** EXTRACTED RECORDS follows **
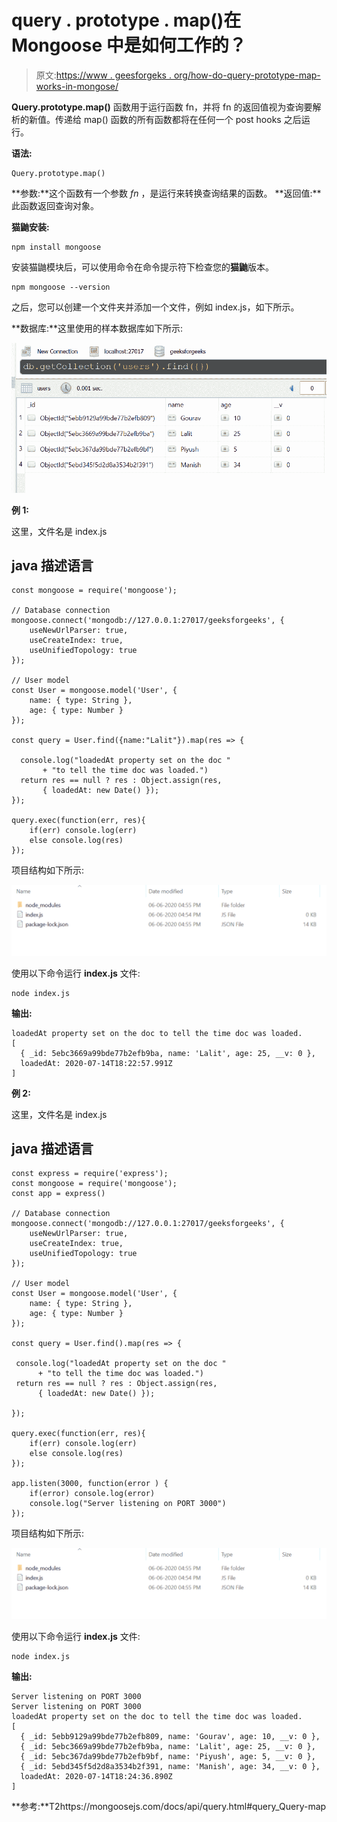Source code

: # query . prototype . map()在 Mongoose 中是如何工作的？

> 原文:[https://www . geesforgeks . org/how-do-query-prototype-map-works-in-mongose/](https://www.geeksforgeeks.org/how-does-query-prototype-map-works-in-mongoose/)

**Query.prototype.map()** 函数用于运行函数 fn，并将 fn 的返回值视为查询要解析的新值。传递给 map() 函数的所有函数都将在任何一个 post hooks 之后运行。

**语法:**

```
Query.prototype.map()
```

**参数:**这个函数有一个参数 *fn* ，是运行来转换查询结果的函数。
**返回值:**此函数返回查询对象。

**猫鼬安装:**

```
npm install mongoose
```

安装猫鼬模块后，可以使用命令在命令提示符下检查您的**猫鼬**版本。

```
npm mongoose --version
```

之后，您可以创建一个文件夹并添加一个文件，例如 index.js，如下所示。

**数据库:**这里使用的样本数据库如下所示:

![](img/2134265eb70c448baf37786789f2598a.png)

**例 1:**

这里，文件名是 index.js

## java 描述语言

```
const mongoose = require('mongoose');

// Database connection
mongoose.connect('mongodb://127.0.0.1:27017/geeksforgeeks', {
    useNewUrlParser: true,
    useCreateIndex: true,
    useUnifiedTopology: true
});

// User model
const User = mongoose.model('User', {
    name: { type: String },
    age: { type: Number }
});

const query = User.find({name:"Lalit"}).map(res => {

  console.log("loadedAt property set on the doc "
       + "to tell the time doc was loaded.")
  return res == null ? res : Object.assign(res,
       { loadedAt: new Date() });
});

query.exec(function(err, res){
    if(err) console.log(err)
    else console.log(res)
});
```

项目结构如下所示:

![](img/3209d9b4369c180282a34be8070d7d6e.png)

使用以下命令运行 **index.js** 文件:

```
node index.js
```

**输出:**

```
loadedAt property set on the doc to tell the time doc was loaded.
[
  { _id: 5ebc3669a99bde77b2efb9ba, name: 'Lalit', age: 25, __v: 0 },
  loadedAt: 2020-07-14T18:22:57.991Z
]
```

**例 2:**

这里，文件名是 index.js

## java 描述语言

```
const express = require('express');
const mongoose = require('mongoose');
const app = express()

// Database connection
mongoose.connect('mongodb://127.0.0.1:27017/geeksforgeeks', {
    useNewUrlParser: true,
    useCreateIndex: true,
    useUnifiedTopology: true
});

// User model
const User = mongoose.model('User', {
    name: { type: String },
    age: { type: Number }
});

const query = User.find().map(res => {

 console.log("loadedAt property set on the doc "
      + "to tell the time doc was loaded.")
 return res == null ? res : Object.assign(res,
      { loadedAt: new Date() });

});

query.exec(function(err, res){
    if(err) console.log(err)
    else console.log(res)
});

app.listen(3000, function(error ) {
    if(error) console.log(error)
    console.log("Server listening on PORT 3000")
});
```

项目结构如下所示:

![](img/3209d9b4369c180282a34be8070d7d6e.png)

使用以下命令运行 **index.js** 文件:

```
node index.js
```

**输出:**

```
Server listening on PORT 3000
Server listening on PORT 3000
loadedAt property set on the doc to tell the time doc was loaded.
[
  { _id: 5ebb9129a99bde77b2efb809, name: 'Gourav', age: 10, __v: 0 },
  { _id: 5ebc3669a99bde77b2efb9ba, name: 'Lalit', age: 25, __v: 0 }, 
  { _id: 5ebc367da99bde77b2efb9bf, name: 'Piyush', age: 5, __v: 0 }, 
  { _id: 5ebd345f5d2d8a3534b2f391, name: 'Manish', age: 34, __v: 0 },
  loadedAt: 2020-07-14T18:24:36.890Z
]
```

**参考:**T2https://mongoosejs.com/docs/api/query.html#query_Query-map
** End of EXTRACTED RECORDS **
▸ WHAT THE TASK ASKS
Go through the data above and count the lines that hold "Lalit". Respond with the number and no other words.

▸ ANSWER TO THIS EXERCISE
3